*Task objective:* Each entry here needs to be given again exactly.

*Data records:*
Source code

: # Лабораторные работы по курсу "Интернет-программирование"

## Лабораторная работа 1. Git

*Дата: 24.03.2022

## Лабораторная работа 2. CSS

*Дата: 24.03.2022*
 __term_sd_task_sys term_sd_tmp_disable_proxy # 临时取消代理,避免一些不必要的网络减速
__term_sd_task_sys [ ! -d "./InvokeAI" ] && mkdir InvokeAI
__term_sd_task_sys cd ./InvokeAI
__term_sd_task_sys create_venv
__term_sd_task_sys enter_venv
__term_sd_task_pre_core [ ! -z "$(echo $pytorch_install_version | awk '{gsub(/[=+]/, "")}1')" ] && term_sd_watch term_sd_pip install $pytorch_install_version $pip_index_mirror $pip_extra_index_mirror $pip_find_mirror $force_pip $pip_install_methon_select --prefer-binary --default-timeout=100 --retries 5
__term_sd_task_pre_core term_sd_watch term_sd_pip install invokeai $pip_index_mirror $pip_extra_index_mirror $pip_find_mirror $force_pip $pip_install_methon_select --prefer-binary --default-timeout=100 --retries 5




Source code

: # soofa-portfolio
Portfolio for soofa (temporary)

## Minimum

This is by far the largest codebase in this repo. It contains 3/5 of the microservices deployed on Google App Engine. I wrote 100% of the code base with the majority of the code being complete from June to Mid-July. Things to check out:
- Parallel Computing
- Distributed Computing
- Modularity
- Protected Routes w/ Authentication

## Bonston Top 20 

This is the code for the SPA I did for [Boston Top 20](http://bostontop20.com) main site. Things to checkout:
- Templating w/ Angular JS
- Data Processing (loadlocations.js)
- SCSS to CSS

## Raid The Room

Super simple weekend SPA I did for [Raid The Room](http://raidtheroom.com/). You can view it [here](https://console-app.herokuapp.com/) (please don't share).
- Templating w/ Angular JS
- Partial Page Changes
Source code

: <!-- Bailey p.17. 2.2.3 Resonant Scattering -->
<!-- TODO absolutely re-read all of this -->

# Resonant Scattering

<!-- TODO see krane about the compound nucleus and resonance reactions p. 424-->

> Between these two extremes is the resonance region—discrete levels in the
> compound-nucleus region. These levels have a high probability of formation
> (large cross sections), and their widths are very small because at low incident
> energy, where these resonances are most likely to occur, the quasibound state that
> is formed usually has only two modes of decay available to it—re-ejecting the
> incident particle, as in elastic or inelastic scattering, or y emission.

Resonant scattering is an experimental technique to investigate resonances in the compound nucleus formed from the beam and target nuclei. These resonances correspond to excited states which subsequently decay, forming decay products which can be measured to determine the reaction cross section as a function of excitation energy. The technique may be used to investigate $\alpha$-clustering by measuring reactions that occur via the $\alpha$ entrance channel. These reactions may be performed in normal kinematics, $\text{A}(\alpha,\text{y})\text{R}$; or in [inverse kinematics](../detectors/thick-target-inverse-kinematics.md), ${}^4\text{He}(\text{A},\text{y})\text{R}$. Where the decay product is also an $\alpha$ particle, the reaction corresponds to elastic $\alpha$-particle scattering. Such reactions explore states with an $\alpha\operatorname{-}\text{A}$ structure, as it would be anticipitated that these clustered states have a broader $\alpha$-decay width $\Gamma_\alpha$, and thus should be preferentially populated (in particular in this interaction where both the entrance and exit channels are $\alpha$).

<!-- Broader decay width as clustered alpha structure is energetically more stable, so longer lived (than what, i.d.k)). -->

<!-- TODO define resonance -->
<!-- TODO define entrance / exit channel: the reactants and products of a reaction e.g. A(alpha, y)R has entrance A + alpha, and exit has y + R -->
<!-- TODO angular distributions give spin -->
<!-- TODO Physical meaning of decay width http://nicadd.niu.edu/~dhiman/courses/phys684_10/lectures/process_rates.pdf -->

*Result for this exercise:*
Source code

: # Лабораторные работы по курсу "Интернет-программирование"

## Лабораторная работа 1. Git

*Дата: 24.03.2022

## Лабораторная работа 2. CSS

*Дата: 24.03.2022*
 __term_sd_task_sys term_sd_tmp_disable_proxy # 临时取消代理,避免一些不必要的网络减速
__term_sd_task_sys [ ! -d "./InvokeAI" ] && mkdir InvokeAI
__term_sd_task_sys cd ./InvokeAI
__term_sd_task_sys create_venv
__term_sd_task_sys enter_venv
__term_sd_task_pre_core [ ! -z "$(echo $pytorch_install_version | awk '{gsub(/[=+]/, "")}1')" ] && term_sd_watch term_sd_pip install $pytorch_install_version $pip_index_mirror $pip_extra_index_mirror $pip_find_mirror $force_pip $pip_install_methon_select --prefer-binary --default-timeout=100 --retries 5
__term_sd_task_pre_core term_sd_watch term_sd_pip install invokeai $pip_index_mirror $pip_extra_index_mirror $pip_find_mirror $force_pip $pip_install_methon_select --prefer-binary --default-timeout=100 --retries 5




Source code

: # soofa-portfolio
Portfolio for soofa (temporary)

## Minimum

This is by far the largest codebase in this repo. It contains 3/5 of the microservices deployed on Google App Engine. I wrote 100% of the code base with the majority of the code being complete from June to Mid-July. Things to check out:
- Parallel Computing
- Distributed Computing
- Modularity
- Protected Routes w/ Authentication

## Bonston Top 20 

This is the code for the SPA I did for [Boston Top 20](http://bostontop20.com) main site. Things to checkout:
- Templating w/ Angular JS
- Data Processing (loadlocations.js)
- SCSS to CSS

## Raid The Room

Super simple weekend SPA I did for [Raid The Room](http://raidtheroom.com/). You can view it [here](https://console-app.herokuapp.com/) (please don't share).
- Templating w/ Angular JS
- Partial Page Changes
Source code

: <!-- Bailey p.17. 2.2.3 Resonant Scattering -->
<!-- TODO absolutely re-read all of this -->

# Resonant Scattering

<!-- TODO see krane about the compound nucleus and resonance reactions p. 424-->

> Between these two extremes is the resonance region—discrete levels in the
> compound-nucleus region. These levels have a high probability of formation
> (large cross sections), and their widths are very small because at low incident
> energy, where these resonances are most likely to occur, the quasibound state that
> is formed usually has only two modes of decay available to it—re-ejecting the
> incident particle, as in elastic or inelastic scattering, or y emission.

Resonant scattering is an experimental technique to investigate resonances in the compound nucleus formed from the beam and target nuclei. These resonances correspond to excited states which subsequently decay, forming decay products which can be measured to determine the reaction cross section as a function of excitation energy. The technique may be used to investigate $\alpha$-clustering by measuring reactions that occur via the $\alpha$ entrance channel. These reactions may be performed in normal kinematics, $\text{A}(\alpha,\text{y})\text{R}$; or in [inverse kinematics](../detectors/thick-target-inverse-kinematics.md), ${}^4\text{He}(\text{A},\text{y})\text{R}$. Where the decay product is also an $\alpha$ particle, the reaction corresponds to elastic $\alpha$-particle scattering. Such reactions explore states with an $\alpha\operatorname{-}\text{A}$ structure, as it would be anticipitated that these clustered states have a broader $\alpha$-decay width $\Gamma_\alpha$, and thus should be preferentially populated (in particular in this interaction where both the entrance and exit channels are $\alpha$).

<!-- Broader decay width as clustered alpha structure is energetically more stable, so longer lived (than what, i.d.k)). -->

<!-- TODO define resonance -->
<!-- TODO define entrance / exit channel: the reactants and products of a reaction e.g. A(alpha, y)R has entrance A + alpha, and exit has y + R -->
<!-- TODO angular distributions give spin -->
<!-- TODO Physical meaning of decay width http://nicadd.niu.edu/~dhiman/courses/phys684_10/lectures/process_rates.pdf -->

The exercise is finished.